In February 2021, NSU scientists published a review of the characterizations of single particles using light scattering methods in “Laser and Photonics Reviews”. The review covers research on a wide variety of microparticles, from atmospheric dust to blood cells. The article’s objective is to present developments from various groups around the world. The authors, Andrey Romanov and Maxim Yurkin, work at the Novosibirsk State University Physics Department Laboratory of Structure and Functional Properties of Molecular Systems and the V.V. Voevodsky Institute of Chemical Kinetics and Combustion (ICKC). The review is devoted tomethods for measuring and characterizing single particles, focusing on the latter aspect.
Andrey Romanov, NSU Physics Department postgraduate student and researcher at ICKC SB RAS talked about the review,
While working in this field, we noticed that other scientists do not pay enough attention to research methods. They primarily focus on the object, so they often to some degree reinvent the wheel, repeating a path already traveled by others. Our Cytometry and Biokinetics Laboratory at the ICKC SB RAS, faced a similar problem, so we decided to explore this issue. After an initial acquaintance with the literature on this topic, it was obvious that there are many articles (several hundred) and yet no general understanding.

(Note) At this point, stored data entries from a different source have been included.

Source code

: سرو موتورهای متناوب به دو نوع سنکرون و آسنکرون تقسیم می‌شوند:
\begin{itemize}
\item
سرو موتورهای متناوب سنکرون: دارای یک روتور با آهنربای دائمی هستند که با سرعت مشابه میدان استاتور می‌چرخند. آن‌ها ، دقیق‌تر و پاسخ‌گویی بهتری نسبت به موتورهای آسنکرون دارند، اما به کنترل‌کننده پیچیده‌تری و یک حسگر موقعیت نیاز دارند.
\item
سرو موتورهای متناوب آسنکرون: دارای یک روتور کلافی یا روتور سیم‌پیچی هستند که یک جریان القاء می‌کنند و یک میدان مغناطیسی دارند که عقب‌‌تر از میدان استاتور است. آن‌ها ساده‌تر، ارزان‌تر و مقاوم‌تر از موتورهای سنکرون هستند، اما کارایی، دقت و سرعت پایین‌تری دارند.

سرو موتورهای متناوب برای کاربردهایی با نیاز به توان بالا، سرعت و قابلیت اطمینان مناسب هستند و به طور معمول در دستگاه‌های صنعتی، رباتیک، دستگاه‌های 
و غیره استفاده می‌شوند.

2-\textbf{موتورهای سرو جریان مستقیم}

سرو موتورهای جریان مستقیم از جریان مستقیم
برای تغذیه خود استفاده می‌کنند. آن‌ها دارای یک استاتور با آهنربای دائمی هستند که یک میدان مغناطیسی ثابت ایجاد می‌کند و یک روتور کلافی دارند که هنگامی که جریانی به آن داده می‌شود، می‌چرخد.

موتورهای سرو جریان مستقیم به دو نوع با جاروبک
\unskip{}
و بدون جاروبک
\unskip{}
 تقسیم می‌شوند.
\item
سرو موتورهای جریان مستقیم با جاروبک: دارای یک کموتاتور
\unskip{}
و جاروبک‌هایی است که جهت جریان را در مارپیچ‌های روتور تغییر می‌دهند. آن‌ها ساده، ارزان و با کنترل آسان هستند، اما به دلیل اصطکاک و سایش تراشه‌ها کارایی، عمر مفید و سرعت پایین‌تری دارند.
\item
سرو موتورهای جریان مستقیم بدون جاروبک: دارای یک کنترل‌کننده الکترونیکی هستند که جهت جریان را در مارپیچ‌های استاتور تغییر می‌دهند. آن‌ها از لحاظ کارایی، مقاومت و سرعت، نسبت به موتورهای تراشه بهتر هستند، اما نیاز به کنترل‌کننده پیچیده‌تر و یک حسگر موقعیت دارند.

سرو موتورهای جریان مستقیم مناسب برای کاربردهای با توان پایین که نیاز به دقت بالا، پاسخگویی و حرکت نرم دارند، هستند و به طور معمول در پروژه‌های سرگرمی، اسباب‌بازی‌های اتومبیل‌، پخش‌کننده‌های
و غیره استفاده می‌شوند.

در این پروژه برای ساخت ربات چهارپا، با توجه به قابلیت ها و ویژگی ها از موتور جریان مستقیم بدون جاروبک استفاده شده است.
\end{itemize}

That is how the idea to write a detailed review for the world community was born. There are many existing methods of characterization, but simply listing them is of little value. The biggest challenge was to compare the methods with each other since each of them is based on a specific experimental setup. This determines the quantity and quality of the received light scattering information . By systematizing and analyzing instrumental approaches to the isolation of single particles and their measurement, we were able to divide the characterization methods into three large classes: data-driven methods, reconstruction, and model methods. The first of these classes is primarily based on machine learning methods to classify on the basis of previously measured data (i.e. how close the new signals are to a previously measured signal). The second class is similar to tomography, i.e., it potentially restores the entire shape of the object. This is, of course, the best option, the “holy grail” in the field of characterization, but the possibilities for existing approaches are severely limited for smaller particles (compared to wavelength). The review pays the most attention to the last class. On the one hand, these methods are limited to the use of a previously known parametric model, on the other these methods are wholly quantitative. They determine not only the characteristics of the object, but the error in these measurements. We previously used these model methods to characterize blood cells.The review’s primary result is the classification description. We believe this is the first outline for research in this field. In particular, we were able to separate it from the much larger , but still qualitative sphere of microscopy (imaging methods in general).
The review presented in this article will help the world community use each other's ideas and developments in the field of single particle measurement and characterization, as well as to develop new approaches for characterization methodology. In the near future, the authors will implement one of these promising paths that is associated with the use of neural networks. The relevance of the review is demonstrated by the high impact factor (10) of the Journal that published it.